Empathy and Integrity: 5 Keys to Rebuild Customer Trust #cx

Empathy and Integrity: A Must to Rebuild Customer Trust


Customers make a leap of faith when they first buy from a company. The trust they initially offer is a request for a respectful human bond.

When they are dissatisfied, do you respond with empathy and integrity? A broken trust can spread throughout social media and damage your business and your brand. Empathy and integrity can prevent that. It RSVPs the customers with the respect they want and deserve. Here’s why it works and how to do it simply and consistently.


Empathy and integrity: Sign saying they rebuild trust.

Empathy and Integrity: Keys to Rebuild Trust w/ Customers



Empathy and integrity rebuild customer trust because it stops the customer from feeling like a fool. They don’t have to doubt their choice nor their future decisions. They can trust their own judgment, trust you, and stay with you and your brand.


Empathy and Integrity: 5 Keys to Rebuild Customer Trust

  1. Empathize before you analyze. Once you hear that the customer is dissatisfied, give empathy to manage the emotion. Then move on to analyzing how to solve it. Analyzing before empathizing is one of the most common and worst mistakes you can make. While you are analyzing, the customer’s mistrust is building. They are wondering if you will care about them or will they feel like a fool for selecting your company?


  2. Transform with listening don’t defend with details. After you have offered empathy, wow the customer with more great listening. You will uncover the expectations you missed and how to please them now. If instead you defend your actions with details, the customers will think you are telling them you are right and they are wrong. Details seem like a defense of your ego. Which do you care more about — your ego or them?


  3. Apologize with no ifs or buts. Two words that destroy a heartfelt apology and trust are IF and BUT. “We are sorry IF we fell short.” The customers have already told you that you fell short. The word IF waffles with a gross lack of integrity. Why would they trust you now? “We are sorry but …” also cancels out the apology. No empathy, no integrity, no trust. It’s just that simple.

  4. Fix the problem and prevent the repeats. Follow through with the littlest details and communicate throughout the organization to prevent a repeat failure. When you fall short with a customer, they see a crack in your company’s effectiveness and they lose trust. If you prevent new or bigger cracks, you re-secure the trust.

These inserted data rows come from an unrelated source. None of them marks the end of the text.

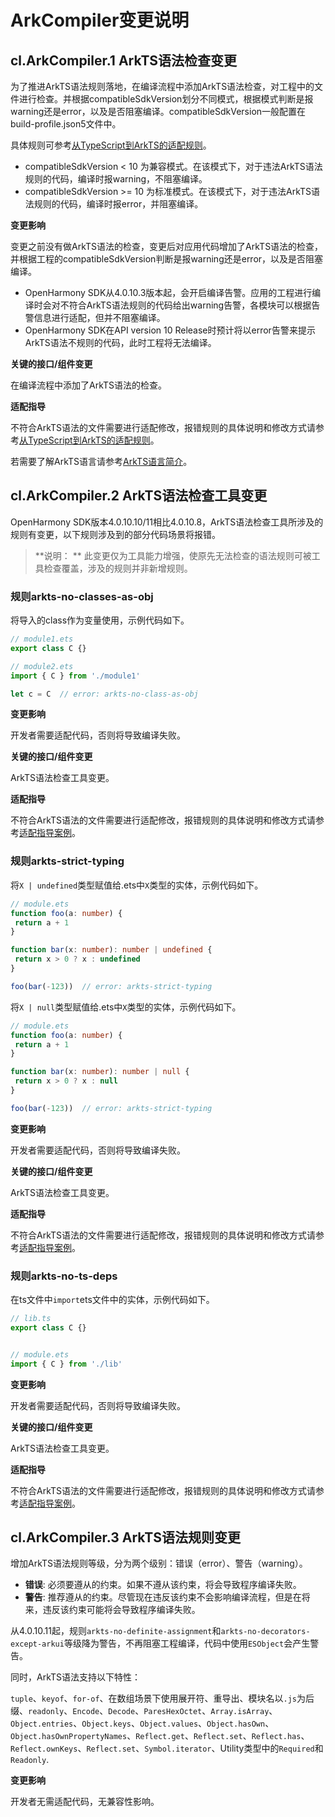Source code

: # ArkCompiler变更说明

## cl.ArkCompiler.1 ArkTS语法检查变更

为了推进ArkTS语法规则落地，在编译流程中添加ArkTS语法检查，对工程中的文件进行检查。并根据compatibleSdkVersion划分不同模式，根据模式判断是报warning还是error，以及是否阻塞编译。compatibleSdkVersion一般配置在build-profile.json5文件中。

具体规则可参考[从TypeScript到ArkTS的适配规则](../../../application-dev/quick-start/typescript-to-arkts-migration-guide.md)。

  - compatibleSdkVersion < 10 为兼容模式。在该模式下，对于违法ArkTS语法规则的代码，编译时报warning，不阻塞编译。
  - compatibleSdkVersion >= 10 为标准模式。在该模式下，对于违法ArkTS语法规则的代码，编译时报error，并阻塞编译。

**变更影响**

变更之前没有做ArkTS语法的检查，变更后对应用代码增加了ArkTS语法的检查，并根据工程的compatibleSdkVersion判断是报warning还是error，以及是否阻塞编译。

  - OpenHarmony SDK从4.0.10.3版本起，会开启编译告警。应用的工程进行编译时会对不符合ArkTS语法规则的代码给出warning告警，各模块可以根据告警信息进行适配，但并不阻塞编译。
  - OpenHarmony SDK在API version 10 Release时预计将以error告警来提示ArkTS语法不规则的代码，此时工程将无法编译。

**关键的接口/组件变更**

在编译流程中添加了ArkTS语法的检查。

**适配指导**

不符合ArkTS语法的文件需要进行适配修改，报错规则的具体说明和修改方式请参考[从TypeScript到ArkTS的适配规则](../../../application-dev/quick-start/typescript-to-arkts-migration-guide.md)。

若需要了解ArkTS语言请参考[ArkTS语言简介](../../../application-dev/quick-start/introduction-to-arkts.md)。

## cl.ArkCompiler.2 ArkTS语法检查工具变更

OpenHarmony SDK版本4.0.10.10/11相比4.0.10.8，ArkTS语法检查工具所涉及的规则有变更，以下规则涉及到的部分代码场景将报错。

> **说明： **
> 此变更仅为工具能力增强，使原先无法检查的语法规则可被工具检查覆盖，涉及的规则并非新增规则。

### 规则arkts-no-classes-as-obj

将导入的class作为变量使用，示例代码如下。

 ```ts
// module1.ets
export class C {}

// module2.ets
import { C } from './module1'

let c = C  // error: arkts-no-class-as-obj
 ```

**变更影响**

开发者需要适配代码，否则将导致编译失败。

**关键的接口/组件变更**

ArkTS语法检查工具变更。

**适配指导**

不符合ArkTS语法的文件需要进行适配修改，报错规则的具体说明和修改方式请参考[适配指导案例](../../../application-dev/quick-start/arkts-more-cases.md#arkts-no-classes-as-obj)。

### 规则arkts-strict-typing

将`X | undefined`类型赋值给.ets中`X`类型的实体，示例代码如下。

 ```ts
// module.ets
function foo(a: number) {
  return a + 1
}

function bar(x: number): number | undefined {
  return x > 0 ? x : undefined
}

foo(bar(-123))  // error: arkts-strict-typing
 ```

将`X | null`类型赋值给.ets中`X`类型的实体，示例代码如下。

 ```ts
// module.ets
function foo(a: number) {
  return a + 1
}

function bar(x: number): number | null {
  return x > 0 ? x : null
}

foo(bar(-123))  // error: arkts-strict-typing
 ```

**变更影响**

开发者需要适配代码，否则将导致编译失败。

**关键的接口/组件变更**

ArkTS语法检查工具变更。

**适配指导**

不符合ArkTS语法的文件需要进行适配修改，报错规则的具体说明和修改方式请参考[适配指导案例](../../../application-dev/quick-start/arkts-more-cases.md#arkts-strict-typingstrictmodeerror)。

### 规则arkts-no-ts-deps

在ts文件中`import`ets文件中的实体，示例代码如下。


 ```ts
// lib.ts
export class C {}


// module.ets
import { C } from './lib'
 ```

**变更影响**

开发者需要适配代码，否则将导致编译失败。

**关键的接口/组件变更**

ArkTS语法检查工具变更。

**适配指导**

不符合ArkTS语法的文件需要进行适配修改，报错规则的具体说明和修改方式请参考[适配指导案例](../../../application-dev/quick-start/arkts-more-cases.md#arkts-no-tsdeps)。

## cl.ArkCompiler.3 ArkTS语法规则变更

增加ArkTS语法规则等级，分为两个级别：错误（error）、警告（warning）。

- **错误**: 必须要遵从的约束。如果不遵从该约束，将会导致程序编译失败。 
- **警告**: 推荐遵从的约束。尽管现在违反该约束不会影响编译流程，但是在将来，违反该约束可能将会导致程序编译失败。

从4.0.10.11起，规则`arkts-no-definite-assignment`和`arkts-no-decorators-except-arkui`等级降为警告，不再阻塞工程编译，代码中使用`ESObject`会产生警告。

同时，ArkTS语法支持以下特性：

`tuple`、`keyof`、`for-of`、在数组场景下使用展开符、重导出、模块名以`.js`为后缀、`readonly`、`Encode`、`Decode`、`ParesHexOctet`、`Array.isArray`、`Object.entries`、`Object.keys`、`Object.values`、`Object.hasOwn`、`Object.hasOwnPropertyNames`、`Reflect.get`、`Reflect.set`、`Reflect.has`、`Reflect.ownKeys`、`Reflect.set`、`Symbol.iterator`、Utility类型中的`Required`和`Readonly`.

**变更影响**

开发者无需适配代码，无兼容性影响。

  5. Show urgency. The longer you take to respond to customers, the faster their trust erodes. Even if it’s going to take time to fix the problem, respond early and keep the customer informed. Delays and lack of communication are the vacuums that suck customer trust away permanently.



It doesn’t take a huge mistake to dissolve customer trust. Regardless of the issue, view it as the customer. Empathize before you analyze, deliver what you promise, and rebuild trust with unparalleled integrity. It speaks volumes to the customer and to those they speak to!


As a customer, what would you add to the list above?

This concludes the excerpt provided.